Items from a dataset

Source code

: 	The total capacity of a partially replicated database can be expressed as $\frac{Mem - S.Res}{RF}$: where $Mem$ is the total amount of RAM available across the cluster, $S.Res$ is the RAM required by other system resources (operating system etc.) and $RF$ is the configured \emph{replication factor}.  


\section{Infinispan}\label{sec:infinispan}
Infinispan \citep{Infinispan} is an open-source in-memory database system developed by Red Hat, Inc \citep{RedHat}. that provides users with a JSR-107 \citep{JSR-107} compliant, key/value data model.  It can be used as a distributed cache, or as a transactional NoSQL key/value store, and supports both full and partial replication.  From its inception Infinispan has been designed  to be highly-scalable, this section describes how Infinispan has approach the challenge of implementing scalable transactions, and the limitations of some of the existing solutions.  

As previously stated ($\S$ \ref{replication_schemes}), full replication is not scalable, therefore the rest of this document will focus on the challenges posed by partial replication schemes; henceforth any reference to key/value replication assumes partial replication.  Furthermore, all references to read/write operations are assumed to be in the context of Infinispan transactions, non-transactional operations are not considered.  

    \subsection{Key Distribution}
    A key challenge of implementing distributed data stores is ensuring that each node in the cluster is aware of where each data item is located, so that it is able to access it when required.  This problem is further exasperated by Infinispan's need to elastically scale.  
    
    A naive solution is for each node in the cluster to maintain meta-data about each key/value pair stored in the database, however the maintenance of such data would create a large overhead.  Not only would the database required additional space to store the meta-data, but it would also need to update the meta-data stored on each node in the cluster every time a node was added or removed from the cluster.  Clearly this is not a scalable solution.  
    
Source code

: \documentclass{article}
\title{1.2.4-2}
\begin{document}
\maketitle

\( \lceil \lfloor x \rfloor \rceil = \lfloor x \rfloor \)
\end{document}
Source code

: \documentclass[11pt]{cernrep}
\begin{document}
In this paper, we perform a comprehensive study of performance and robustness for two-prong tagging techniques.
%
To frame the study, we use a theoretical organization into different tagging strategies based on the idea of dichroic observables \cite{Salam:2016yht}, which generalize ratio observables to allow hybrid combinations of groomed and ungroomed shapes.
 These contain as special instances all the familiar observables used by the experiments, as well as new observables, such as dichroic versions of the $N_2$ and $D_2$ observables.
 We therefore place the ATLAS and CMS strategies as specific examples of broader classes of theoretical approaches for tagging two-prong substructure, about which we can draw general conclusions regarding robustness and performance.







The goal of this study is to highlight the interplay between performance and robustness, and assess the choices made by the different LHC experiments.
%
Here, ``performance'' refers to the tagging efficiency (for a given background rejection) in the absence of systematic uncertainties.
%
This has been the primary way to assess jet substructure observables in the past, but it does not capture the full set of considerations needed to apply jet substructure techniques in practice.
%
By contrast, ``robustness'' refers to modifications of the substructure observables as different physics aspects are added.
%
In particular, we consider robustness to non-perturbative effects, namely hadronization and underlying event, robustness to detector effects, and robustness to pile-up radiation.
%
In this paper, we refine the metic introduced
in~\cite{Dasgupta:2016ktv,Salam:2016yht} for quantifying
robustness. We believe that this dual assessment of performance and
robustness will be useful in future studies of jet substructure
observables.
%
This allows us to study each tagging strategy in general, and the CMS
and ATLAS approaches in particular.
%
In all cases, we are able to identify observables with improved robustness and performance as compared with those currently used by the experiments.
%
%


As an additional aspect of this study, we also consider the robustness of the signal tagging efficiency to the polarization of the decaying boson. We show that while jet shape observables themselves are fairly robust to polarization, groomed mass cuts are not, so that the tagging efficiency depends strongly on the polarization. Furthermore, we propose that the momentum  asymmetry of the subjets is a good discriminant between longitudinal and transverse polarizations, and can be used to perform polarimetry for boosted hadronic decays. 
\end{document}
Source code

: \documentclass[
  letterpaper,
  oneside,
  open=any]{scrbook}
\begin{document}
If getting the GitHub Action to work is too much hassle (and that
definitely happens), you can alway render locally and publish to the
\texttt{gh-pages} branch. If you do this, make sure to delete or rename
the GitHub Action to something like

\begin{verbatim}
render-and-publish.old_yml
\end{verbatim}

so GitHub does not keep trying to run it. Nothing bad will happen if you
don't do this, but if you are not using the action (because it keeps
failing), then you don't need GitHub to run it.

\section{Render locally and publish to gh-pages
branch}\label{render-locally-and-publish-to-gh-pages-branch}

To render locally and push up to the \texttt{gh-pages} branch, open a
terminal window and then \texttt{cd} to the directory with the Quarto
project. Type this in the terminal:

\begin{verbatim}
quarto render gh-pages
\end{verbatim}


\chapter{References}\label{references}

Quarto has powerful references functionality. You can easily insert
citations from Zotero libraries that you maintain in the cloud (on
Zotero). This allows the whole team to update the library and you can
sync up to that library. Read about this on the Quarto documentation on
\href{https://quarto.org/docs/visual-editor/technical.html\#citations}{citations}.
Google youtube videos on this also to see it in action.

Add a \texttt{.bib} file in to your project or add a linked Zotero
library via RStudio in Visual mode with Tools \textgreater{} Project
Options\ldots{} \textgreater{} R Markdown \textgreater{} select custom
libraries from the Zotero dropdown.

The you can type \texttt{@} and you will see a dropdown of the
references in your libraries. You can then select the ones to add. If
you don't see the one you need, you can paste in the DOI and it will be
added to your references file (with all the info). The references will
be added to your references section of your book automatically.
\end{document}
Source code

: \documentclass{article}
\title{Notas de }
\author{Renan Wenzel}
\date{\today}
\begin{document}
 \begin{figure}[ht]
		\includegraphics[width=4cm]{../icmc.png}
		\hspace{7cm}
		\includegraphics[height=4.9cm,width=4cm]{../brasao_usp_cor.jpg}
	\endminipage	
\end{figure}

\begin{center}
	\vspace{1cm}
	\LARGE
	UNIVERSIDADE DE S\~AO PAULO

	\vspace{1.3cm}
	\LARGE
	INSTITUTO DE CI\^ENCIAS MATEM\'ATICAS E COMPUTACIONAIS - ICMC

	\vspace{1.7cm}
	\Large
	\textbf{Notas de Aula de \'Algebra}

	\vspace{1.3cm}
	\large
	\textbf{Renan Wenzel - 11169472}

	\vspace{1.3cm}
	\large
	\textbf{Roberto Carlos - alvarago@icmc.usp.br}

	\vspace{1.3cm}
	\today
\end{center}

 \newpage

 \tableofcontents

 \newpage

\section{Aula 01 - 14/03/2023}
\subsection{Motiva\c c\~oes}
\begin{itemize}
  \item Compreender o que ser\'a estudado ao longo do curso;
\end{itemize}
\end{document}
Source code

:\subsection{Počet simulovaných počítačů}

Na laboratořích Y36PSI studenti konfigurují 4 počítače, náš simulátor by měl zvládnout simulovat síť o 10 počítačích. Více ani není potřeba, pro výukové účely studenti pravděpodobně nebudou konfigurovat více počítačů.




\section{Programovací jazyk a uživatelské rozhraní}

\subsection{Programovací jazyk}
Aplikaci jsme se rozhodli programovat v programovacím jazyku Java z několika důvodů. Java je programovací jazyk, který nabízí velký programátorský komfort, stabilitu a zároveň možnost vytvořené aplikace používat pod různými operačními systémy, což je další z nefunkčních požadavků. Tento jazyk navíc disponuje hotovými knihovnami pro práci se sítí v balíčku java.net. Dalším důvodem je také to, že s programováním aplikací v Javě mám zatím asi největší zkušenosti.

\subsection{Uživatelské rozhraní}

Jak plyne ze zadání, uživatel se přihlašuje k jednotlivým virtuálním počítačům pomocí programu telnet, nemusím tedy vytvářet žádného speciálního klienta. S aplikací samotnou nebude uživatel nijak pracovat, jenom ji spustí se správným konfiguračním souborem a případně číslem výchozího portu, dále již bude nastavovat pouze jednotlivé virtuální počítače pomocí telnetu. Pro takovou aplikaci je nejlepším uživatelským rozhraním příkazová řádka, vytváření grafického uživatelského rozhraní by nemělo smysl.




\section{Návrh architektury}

### Required work
Filter the records above and return every line that holds the word "Notas".

### Exercise result
\title{Notas de }
	\textbf{Notas de Aula de \'Algebra}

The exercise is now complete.